◆ Task details: Using the data below, work out how many of its lines contain "logs", and give that number with nothing added.

---------- Material to process

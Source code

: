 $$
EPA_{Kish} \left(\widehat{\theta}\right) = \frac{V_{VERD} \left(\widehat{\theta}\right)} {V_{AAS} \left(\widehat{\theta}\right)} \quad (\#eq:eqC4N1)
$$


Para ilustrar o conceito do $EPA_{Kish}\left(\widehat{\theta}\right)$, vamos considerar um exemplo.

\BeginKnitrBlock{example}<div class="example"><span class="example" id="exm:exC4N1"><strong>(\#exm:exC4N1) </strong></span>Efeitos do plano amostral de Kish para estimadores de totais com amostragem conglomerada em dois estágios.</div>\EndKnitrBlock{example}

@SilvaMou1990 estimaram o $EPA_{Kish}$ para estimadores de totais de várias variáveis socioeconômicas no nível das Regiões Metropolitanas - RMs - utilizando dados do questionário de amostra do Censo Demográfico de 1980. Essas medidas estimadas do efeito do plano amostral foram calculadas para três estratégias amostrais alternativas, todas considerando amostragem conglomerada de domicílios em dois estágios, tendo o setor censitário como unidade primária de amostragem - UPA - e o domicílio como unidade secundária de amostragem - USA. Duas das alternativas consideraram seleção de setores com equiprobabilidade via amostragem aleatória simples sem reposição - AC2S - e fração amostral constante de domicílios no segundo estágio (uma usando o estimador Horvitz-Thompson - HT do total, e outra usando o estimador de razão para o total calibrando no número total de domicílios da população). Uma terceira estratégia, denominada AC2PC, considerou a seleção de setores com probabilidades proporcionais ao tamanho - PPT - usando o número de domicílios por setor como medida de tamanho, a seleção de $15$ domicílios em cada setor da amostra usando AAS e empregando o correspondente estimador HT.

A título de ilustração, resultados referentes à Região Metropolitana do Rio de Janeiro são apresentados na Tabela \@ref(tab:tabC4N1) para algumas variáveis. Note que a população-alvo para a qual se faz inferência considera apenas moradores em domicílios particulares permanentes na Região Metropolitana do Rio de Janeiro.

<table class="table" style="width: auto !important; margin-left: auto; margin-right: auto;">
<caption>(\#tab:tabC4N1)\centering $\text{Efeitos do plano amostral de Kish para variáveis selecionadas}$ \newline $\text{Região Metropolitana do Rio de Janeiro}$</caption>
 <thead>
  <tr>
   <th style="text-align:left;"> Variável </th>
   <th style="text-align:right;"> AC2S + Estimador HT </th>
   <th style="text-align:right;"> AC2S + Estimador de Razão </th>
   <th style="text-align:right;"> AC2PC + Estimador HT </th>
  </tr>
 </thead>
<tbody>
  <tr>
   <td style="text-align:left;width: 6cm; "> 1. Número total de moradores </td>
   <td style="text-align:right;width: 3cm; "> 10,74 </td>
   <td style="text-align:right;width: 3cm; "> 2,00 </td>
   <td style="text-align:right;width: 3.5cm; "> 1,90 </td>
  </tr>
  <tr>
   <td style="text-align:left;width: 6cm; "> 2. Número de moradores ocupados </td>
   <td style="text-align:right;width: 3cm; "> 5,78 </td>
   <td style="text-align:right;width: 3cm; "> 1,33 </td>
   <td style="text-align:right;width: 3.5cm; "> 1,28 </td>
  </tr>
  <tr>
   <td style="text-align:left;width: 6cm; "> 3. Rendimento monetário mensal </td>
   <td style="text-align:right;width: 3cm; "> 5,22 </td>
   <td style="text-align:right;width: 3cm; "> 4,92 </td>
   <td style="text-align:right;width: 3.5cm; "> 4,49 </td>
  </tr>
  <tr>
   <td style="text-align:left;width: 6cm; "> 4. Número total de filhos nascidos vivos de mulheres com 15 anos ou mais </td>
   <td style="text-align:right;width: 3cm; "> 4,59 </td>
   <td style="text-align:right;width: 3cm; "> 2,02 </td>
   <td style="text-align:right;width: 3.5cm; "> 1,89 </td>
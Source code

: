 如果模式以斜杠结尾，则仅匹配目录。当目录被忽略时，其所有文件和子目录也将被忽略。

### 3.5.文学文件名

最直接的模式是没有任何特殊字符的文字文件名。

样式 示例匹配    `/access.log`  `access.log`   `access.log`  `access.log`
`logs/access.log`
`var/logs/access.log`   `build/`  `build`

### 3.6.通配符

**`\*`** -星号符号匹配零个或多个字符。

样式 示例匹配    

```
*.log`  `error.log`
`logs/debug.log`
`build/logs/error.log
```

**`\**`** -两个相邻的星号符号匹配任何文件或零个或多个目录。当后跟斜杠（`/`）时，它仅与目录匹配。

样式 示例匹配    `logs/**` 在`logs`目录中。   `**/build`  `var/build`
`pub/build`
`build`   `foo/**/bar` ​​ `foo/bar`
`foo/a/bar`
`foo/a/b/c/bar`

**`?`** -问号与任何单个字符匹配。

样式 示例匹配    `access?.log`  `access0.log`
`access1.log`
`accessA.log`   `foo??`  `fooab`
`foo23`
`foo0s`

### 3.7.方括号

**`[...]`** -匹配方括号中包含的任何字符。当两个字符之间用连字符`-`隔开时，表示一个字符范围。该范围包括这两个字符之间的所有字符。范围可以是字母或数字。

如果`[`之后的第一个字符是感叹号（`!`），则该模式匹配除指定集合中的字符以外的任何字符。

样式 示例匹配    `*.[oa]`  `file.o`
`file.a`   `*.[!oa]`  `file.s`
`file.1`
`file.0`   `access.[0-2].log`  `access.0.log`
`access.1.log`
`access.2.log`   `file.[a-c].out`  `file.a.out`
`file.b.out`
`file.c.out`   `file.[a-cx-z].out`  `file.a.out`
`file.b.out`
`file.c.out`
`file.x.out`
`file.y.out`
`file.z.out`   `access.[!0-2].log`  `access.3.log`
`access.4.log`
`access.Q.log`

--------------------

◆ Solution to this task: 5